[Action item]
Copy precisely the first line of the material below and every later line, stopping with the line that contains "## Diagonal Matrix".

[Provided data]

● ● ● ● ●

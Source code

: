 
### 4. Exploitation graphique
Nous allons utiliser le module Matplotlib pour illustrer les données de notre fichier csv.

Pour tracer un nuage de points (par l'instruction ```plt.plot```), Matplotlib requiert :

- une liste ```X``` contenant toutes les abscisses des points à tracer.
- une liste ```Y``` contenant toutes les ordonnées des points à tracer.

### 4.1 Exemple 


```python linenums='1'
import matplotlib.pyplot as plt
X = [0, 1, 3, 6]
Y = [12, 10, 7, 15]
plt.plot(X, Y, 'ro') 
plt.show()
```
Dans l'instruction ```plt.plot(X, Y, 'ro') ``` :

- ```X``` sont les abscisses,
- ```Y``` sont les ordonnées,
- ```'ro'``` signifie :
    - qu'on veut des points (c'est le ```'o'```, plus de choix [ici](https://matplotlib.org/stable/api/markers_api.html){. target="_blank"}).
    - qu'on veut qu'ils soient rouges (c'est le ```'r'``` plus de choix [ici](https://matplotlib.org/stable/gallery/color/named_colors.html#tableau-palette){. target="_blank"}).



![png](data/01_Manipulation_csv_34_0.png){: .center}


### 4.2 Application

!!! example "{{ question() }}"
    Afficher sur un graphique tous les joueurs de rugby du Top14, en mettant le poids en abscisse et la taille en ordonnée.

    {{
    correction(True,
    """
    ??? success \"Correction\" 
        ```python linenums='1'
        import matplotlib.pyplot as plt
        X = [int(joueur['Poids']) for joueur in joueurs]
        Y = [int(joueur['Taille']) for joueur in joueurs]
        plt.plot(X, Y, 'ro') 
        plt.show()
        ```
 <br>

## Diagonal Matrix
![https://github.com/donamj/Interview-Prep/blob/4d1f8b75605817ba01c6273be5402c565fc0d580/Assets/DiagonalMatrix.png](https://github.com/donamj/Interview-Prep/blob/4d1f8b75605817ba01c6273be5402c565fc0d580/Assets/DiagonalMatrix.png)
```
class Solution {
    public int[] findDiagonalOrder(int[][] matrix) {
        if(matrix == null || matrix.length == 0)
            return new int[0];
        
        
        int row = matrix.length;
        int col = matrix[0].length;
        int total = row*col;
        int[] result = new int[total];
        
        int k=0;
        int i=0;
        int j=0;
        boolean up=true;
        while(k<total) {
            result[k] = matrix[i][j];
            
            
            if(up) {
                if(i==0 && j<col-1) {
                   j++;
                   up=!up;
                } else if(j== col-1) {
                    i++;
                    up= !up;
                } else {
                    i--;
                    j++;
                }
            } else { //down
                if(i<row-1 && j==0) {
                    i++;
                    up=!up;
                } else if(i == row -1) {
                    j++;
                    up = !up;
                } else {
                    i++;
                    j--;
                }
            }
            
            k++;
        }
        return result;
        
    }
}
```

● ● ● ● ●

[Response to this exercise]
Source code

: 
### 4. Exploitation graphique
Nous allons utiliser le module Matplotlib pour illustrer les données de notre fichier csv.

Pour tracer un nuage de points (par l'instruction ```plt.plot```), Matplotlib requiert :

- une liste ```X``` contenant toutes les abscisses des points à tracer.
- une liste ```Y``` contenant toutes les ordonnées des points à tracer.

### 4.1 Exemple 


```python linenums='1'
import matplotlib.pyplot as plt
X = [0, 1, 3, 6]
Y = [12, 10, 7, 15]
plt.plot(X, Y, 'ro') 
plt.show()
```
Dans l'instruction ```plt.plot(X, Y, 'ro') ``` :

- ```X``` sont les abscisses,
- ```Y``` sont les ordonnées,
- ```'ro'``` signifie :
    - qu'on veut des points (c'est le ```'o'```, plus de choix [ici](https://matplotlib.org/stable/api/markers_api.html){. target="_blank"}).
    - qu'on veut qu'ils soient rouges (c'est le ```'r'``` plus de choix [ici](https://matplotlib.org/stable/gallery/color/named_colors.html#tableau-palette){. target="_blank"}).



![png](data/01_Manipulation_csv_34_0.png){: .center}


### 4.2 Application

!!! example "{{ question() }}"
    Afficher sur un graphique tous les joueurs de rugby du Top14, en mettant le poids en abscisse et la taille en ordonnée.

    {{
    correction(True,
    """
    ??? success \"Correction\" 
        ```python linenums='1'
        import matplotlib.pyplot as plt
        X = [int(joueur['Poids']) for joueur in joueurs]
        Y = [int(joueur['Taille']) for joueur in joueurs]
        plt.plot(X, Y, 'ro') 
        plt.show()
        ```
 <br>

## Diagonal Matrix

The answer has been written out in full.